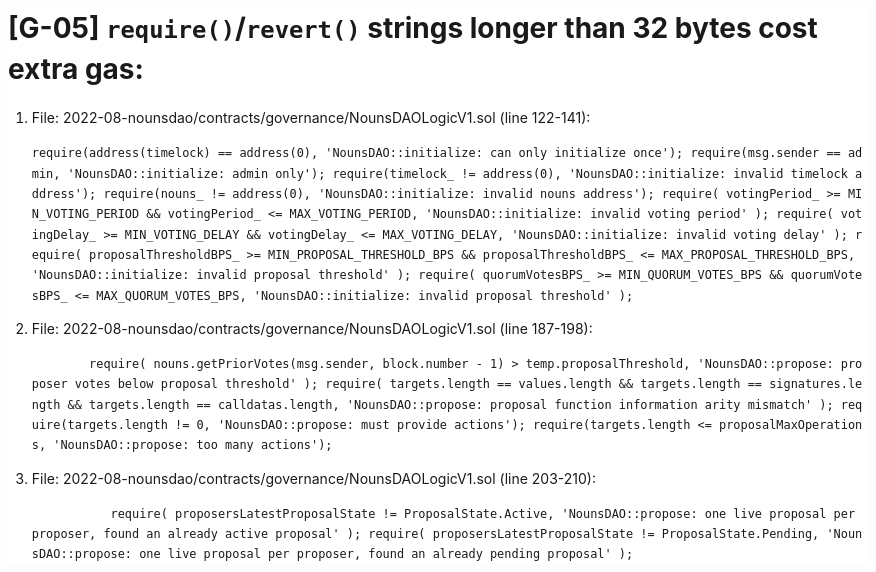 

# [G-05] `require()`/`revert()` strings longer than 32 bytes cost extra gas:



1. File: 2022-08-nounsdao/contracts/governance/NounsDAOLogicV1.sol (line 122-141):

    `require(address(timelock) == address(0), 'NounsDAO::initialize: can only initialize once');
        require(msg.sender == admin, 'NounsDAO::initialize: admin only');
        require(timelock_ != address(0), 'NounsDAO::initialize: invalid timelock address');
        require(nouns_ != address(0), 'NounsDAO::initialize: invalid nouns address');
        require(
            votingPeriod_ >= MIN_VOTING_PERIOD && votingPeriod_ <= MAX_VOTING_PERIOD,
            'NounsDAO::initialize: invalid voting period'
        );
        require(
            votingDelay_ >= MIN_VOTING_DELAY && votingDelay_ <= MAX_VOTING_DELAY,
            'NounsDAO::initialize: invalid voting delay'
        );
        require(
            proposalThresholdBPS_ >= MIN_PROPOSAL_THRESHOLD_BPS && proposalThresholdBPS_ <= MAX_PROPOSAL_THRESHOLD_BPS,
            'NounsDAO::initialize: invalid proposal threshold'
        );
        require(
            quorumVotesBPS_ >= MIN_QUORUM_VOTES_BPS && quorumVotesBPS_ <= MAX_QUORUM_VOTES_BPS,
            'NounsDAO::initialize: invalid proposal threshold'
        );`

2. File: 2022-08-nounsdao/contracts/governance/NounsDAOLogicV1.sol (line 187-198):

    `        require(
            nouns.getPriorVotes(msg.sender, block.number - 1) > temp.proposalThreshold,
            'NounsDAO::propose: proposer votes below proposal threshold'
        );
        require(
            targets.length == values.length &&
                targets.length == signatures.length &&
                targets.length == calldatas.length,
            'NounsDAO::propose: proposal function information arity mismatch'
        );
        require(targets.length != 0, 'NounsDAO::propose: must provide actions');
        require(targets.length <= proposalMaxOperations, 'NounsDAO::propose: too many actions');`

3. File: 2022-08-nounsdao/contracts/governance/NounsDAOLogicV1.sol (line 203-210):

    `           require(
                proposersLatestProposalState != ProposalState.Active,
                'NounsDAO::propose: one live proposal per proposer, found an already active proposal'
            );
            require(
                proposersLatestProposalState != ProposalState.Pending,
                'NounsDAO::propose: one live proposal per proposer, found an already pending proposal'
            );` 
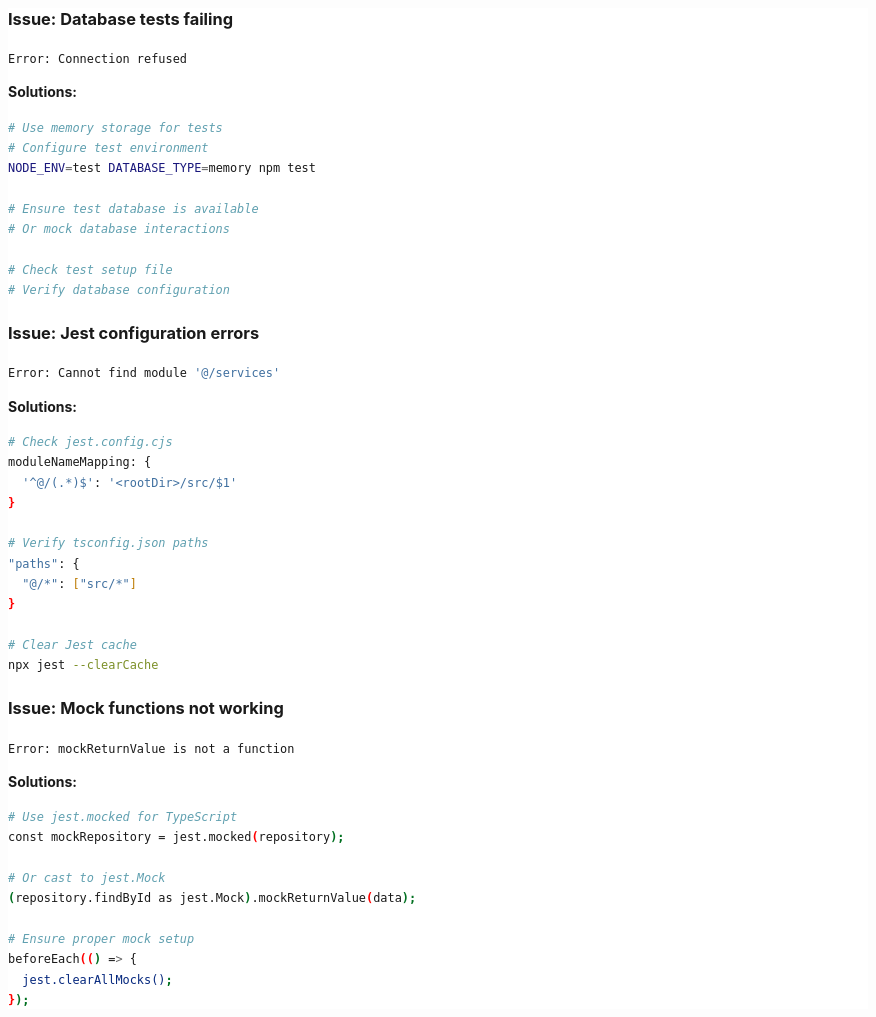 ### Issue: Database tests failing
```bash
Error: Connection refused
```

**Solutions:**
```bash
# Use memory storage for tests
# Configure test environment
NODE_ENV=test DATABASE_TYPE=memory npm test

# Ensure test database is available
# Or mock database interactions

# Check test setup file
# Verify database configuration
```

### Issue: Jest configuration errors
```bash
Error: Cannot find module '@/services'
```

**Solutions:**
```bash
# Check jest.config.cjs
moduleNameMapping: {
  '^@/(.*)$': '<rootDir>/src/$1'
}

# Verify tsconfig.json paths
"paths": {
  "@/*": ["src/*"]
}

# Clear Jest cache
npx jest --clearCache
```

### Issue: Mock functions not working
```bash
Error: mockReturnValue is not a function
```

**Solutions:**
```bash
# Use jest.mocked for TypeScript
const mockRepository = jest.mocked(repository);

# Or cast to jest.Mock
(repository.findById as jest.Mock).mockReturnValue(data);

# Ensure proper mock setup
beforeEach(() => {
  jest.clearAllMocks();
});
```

---

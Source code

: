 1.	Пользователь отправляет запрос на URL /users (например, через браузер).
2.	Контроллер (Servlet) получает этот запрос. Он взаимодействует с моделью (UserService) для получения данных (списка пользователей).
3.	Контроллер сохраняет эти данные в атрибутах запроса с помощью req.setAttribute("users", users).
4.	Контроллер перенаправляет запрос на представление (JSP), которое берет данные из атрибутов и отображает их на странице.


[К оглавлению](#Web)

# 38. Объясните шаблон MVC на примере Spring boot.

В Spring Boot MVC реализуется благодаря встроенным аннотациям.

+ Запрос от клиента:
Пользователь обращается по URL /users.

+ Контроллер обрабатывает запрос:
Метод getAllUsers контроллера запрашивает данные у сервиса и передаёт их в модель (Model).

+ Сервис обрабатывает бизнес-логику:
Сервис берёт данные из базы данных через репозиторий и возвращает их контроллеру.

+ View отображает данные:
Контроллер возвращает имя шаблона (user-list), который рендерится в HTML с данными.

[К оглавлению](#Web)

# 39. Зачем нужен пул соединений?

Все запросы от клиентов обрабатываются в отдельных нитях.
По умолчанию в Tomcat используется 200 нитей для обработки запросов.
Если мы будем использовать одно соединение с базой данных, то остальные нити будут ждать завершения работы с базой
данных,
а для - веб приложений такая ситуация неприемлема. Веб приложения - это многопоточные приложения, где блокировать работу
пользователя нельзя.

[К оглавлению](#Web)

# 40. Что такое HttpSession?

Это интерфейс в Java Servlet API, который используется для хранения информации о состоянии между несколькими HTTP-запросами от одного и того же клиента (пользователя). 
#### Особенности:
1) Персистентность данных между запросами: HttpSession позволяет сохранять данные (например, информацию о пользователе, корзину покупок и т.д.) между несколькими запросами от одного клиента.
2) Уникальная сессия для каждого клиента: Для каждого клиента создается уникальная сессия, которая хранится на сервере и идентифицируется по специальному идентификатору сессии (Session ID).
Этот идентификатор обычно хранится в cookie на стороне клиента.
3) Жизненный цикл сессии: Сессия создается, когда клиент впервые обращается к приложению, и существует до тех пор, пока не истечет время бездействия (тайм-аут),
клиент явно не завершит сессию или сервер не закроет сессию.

...

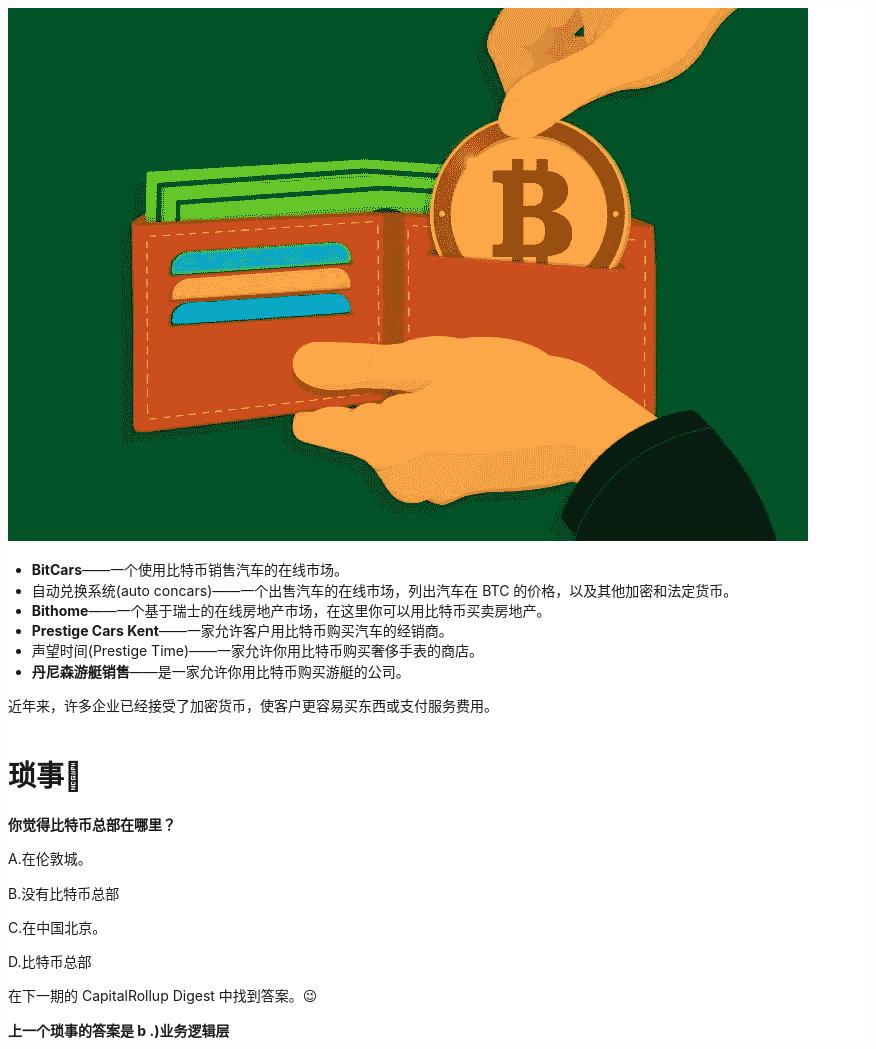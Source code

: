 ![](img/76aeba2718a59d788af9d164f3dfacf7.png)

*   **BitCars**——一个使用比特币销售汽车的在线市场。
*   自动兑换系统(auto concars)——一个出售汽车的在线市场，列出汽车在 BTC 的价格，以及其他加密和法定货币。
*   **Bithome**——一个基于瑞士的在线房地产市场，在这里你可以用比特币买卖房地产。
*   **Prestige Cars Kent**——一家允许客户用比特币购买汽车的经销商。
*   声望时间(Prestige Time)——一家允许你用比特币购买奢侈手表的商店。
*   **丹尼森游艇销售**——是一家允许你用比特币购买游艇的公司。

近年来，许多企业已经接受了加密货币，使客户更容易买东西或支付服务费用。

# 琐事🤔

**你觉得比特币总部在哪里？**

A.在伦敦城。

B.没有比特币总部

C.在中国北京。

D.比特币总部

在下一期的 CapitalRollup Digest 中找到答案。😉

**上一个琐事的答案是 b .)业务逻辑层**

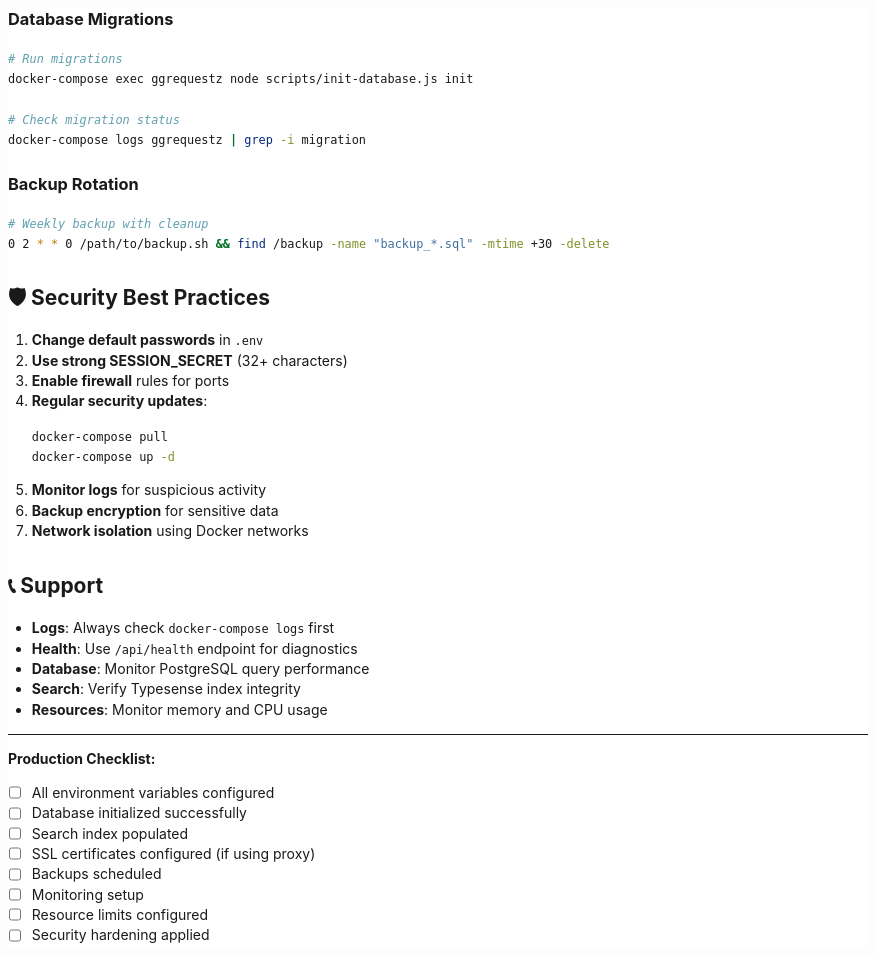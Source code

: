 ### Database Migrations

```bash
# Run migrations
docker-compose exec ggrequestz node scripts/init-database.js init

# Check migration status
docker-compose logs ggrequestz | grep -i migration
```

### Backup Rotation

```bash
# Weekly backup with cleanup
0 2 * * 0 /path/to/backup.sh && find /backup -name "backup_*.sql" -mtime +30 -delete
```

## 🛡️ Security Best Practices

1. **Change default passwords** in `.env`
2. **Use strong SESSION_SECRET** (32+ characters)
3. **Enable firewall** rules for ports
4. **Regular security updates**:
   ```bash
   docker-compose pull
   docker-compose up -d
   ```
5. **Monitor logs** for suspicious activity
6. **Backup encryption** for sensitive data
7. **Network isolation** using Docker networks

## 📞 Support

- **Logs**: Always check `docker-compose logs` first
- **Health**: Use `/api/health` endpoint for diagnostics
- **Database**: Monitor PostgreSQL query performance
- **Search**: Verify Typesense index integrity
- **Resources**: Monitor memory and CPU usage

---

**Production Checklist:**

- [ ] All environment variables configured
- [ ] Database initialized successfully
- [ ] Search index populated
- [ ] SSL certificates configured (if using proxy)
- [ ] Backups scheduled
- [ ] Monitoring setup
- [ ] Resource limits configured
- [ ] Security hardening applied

About this exercise:
The reply should hold only the lines of the listing above starting at the line containing "### Backup Rotation" and ending at the line containing "- [ ] Security hardening applied", exactly as written.

Task solution:
### Backup Rotation

```bash
# Weekly backup with cleanup
0 2 * * 0 /path/to/backup.sh && find /backup -name "backup_*.sql" -mtime +30 -delete
```

## 🛡️ Security Best Practices

1. **Change default passwords** in `.env`
2. **Use strong SESSION_SECRET** (32+ characters)
3. **Enable firewall** rules for ports
4. **Regular security updates**:
   ```bash
   docker-compose pull
   docker-compose up -d
   ```
5. **Monitor logs** for suspicious activity
6. **Backup encryption** for sensitive data
7. **Network isolation** using Docker networks

## 📞 Support

- **Logs**: Always check `docker-compose logs` first
- **Health**: Use `/api/health` endpoint for diagnostics
- **Database**: Monitor PostgreSQL query performance
- **Search**: Verify Typesense index integrity
- **Resources**: Monitor memory and CPU usage

---

**Production Checklist:**

- [ ] All environment variables configured
- [ ] Database initialized successfully
- [ ] Search index populated
- [ ] SSL certificates configured (if using proxy)
- [ ] Backups scheduled
- [ ] Monitoring setup
- [ ] Resource limits configured
- [ ] Security hardening applied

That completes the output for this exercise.